"Trace," the title track of the most recent EP from Harry Agius (a.k.a Midland) seemed to find the UK producer breaking away from the low-key house that had become his calling card in favor of more direct, tech-tinged territory. While the song seemed to divide critical opinion, it was undoubtedly a progression for Agius. Between his 2010 debut and last year's excellent Placement EP, Midland had established himself as a reliable source of understated, slow-building house tunes, yet "Trace" was different, a track clearly built with grander, peak-time ambitions in mind. This latest pair of tunes—which inaugurate Agius' own label, Graded—feel like a unification of these two sides of his output. On the one hand, they represent a slight return to the more dense and melodic realms of his earlier work. On the other, particularly in the case of the a-side, the music keeps its sights fixed firmly on the dancefloor.

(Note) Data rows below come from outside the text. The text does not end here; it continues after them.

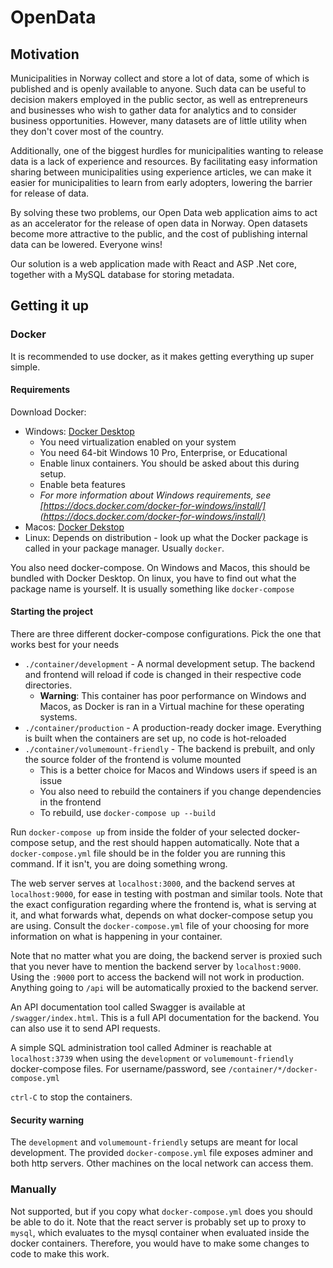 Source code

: # OpenData

## Motivation

Municipalities in Norway collect and store a lot of data, some of which is published and is openly available to anyone. Such data can be useful to decision makers employed in the public sector, as well as entrepreneurs and businesses who wish to gather data for analytics and to consider business opportunities. However, many datasets are of little utility when they don't cover most of the country.

Additionally, one of the biggest hurdles for municipalities wanting to release data is a lack of experience and resources. By facilitating easy information sharing between municipalities using experience articles, we can make it easier for municipalities to learn from early adopters, lowering the barrier for release of data.

By solving these two problems, our Open Data web application aims to act as an accelerator for the release of open data in Norway. Open datasets become more attractive to the public, and the cost of publishing internal data can be lowered. Everyone wins!

Our solution is a web application made with React and ASP .Net core, together with a MySQL database for storing metadata.

## Getting it up

### Docker

It is recommended to use docker, as it makes getting everything up super simple.

#### Requirements

Download Docker:

 * Windows: [Docker Desktop](https://hub.docker.com/editions/community/docker-ce-desktop-windows)
   - You need virtualization enabled on your system
   - You need 64-bit Windows 10 Pro, Enterprise, or Educational
   - Enable linux containers. You should be asked about this during setup.
   - Enable beta features
   - _For more information about Windows requirements, see [https://docs.docker.com/docker-for-windows/install/](https://docs.docker.com/docker-for-windows/install/)_
 * Macos: [Docker Dekstop](https://hub.docker.com/editions/community/docker-ce-desktop-mac/)
 * Linux: Depends on distribution - look up what the Docker package is called in your package manager. Usually `docker`.

You also need docker-compose. On Windows and Macos, this should be bundled with Docker Desktop. On linux, you have to find out what the package name is yourself. It is usually something like `docker-compose`

#### Starting the project

There are three different docker-compose configurations. Pick the one that works best for your needs

 * `./container/development` - A normal development setup. The backend and frontend will reload if code is changed in their respective code directories.
   - **Warning**: This container has poor performance on Windows and Macos, as Docker is ran in a Virtual machine for these operating systems.
 * `./container/production` - A production-ready docker image. Everything is built when the containers are set up, no code is hot-reloaded
 * `./container/volumemount-friendly` - The backend is prebuilt, and only the source folder of the frontend is volume mounted
   - This is a better choice for Macos and Windows users if speed is an issue
   - You also need to rebuild the containers if you change dependencies in the frontend
   - To rebuild, use `docker-compose up --build`

Run `docker-compose up` from inside the folder of your selected docker-compose setup, and the rest should happen automatically. Note that a `docker-compose.yml` file should be in the folder you are running this command. If it isn't, you are doing something wrong.

The web server serves at `localhost:3000`, and the backend serves at `localhost:9000`, for ease in testing with postman and similar tools. Note that the exact configuration regarding where the frontend is, what is serving at it, and what forwards what, depends on what docker-compose setup you are using. Consult the `docker-compose.yml` file of your choosing for more information on what is happening in your container.

Note that no matter what you are doing, the backend server is proxied such that you never have to mention the backend server by `localhost:9000`. Using the `:9000` port to access the backend will not work in production. Anything going to `/api` will be automatically proxied to the backend server.

An API documentation tool called Swagger is available at `/swagger/index.html`. This is a full API documentation for the backend. You can also use it to send API requests.

A simple SQL administration tool called Adminer is reachable at `localhost:3739` when using the `development` or `volumemount-friendly` docker-compose files. For username/password, see `/container/*/docker-compose.yml`

`ctrl-C` to stop the containers.

#### Security warning

The `development` and `volumemount-friendly` setups are meant for local development. The provided `docker-compose.yml` file exposes adminer and both http servers. Other machines on the local network can access them.

### Manually

Not supported, but if you copy what `docker-compose.yml` does you should be able to do it. Note that the react server is probably set up to proxy to `mysql`, which evaluates to the mysql container when evaluated inside the docker containers. Therefore, you would have to make some changes to code to make this work.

At its center, "Archive 01" sees Agius touching on the robust techno territory he first explored in collaboration with Pariah on their joint release for Works The Long Nights last year. The track is underpinned by a relatively boisterous bassline—at least by Midland's standards—and a pattern of thick, subby kicks that are undoubtedly designed to get a dancefloor moving. Just like "Trace," the whole production is structured around a central breakdown from which a fairly straightforward synth hook emerges. At the same time, "Archive 01" has a lot more layers; above its bass-driven foundation, rolling percussion loops and hi-hat triplets inject a welcome dose of swing into the beat. The more indirect use of breathy, reverb-cloaked vocal samples adds a certain depth too, and as a result, whilst "Archive 01" is still peak-time stuff, it all comes across as more Panorama Bar than Ibiza.
"Realtime" is closer still to the unhurried house of Placement. Here, the big hooks are replaced by a shuddering, single-note bassline and classic drawn-out synth chords. Above this, Agius builds the track slowly into a patchwork of slightly offbeat vocal syllables, which are tied together against the backbone of a classic hat-and-clap house beat. There's still a decent amount of energy to the composition, but it's certainly deeper and less urgent than its a-side counterpart. Both tracks, however, demonstrate that even when he's following the same trends as his many bass-inclined UK house peers, Agius is a producer with plenty of good ideas. Hopefully, Graded will provide him with the perfect outlet to explore them.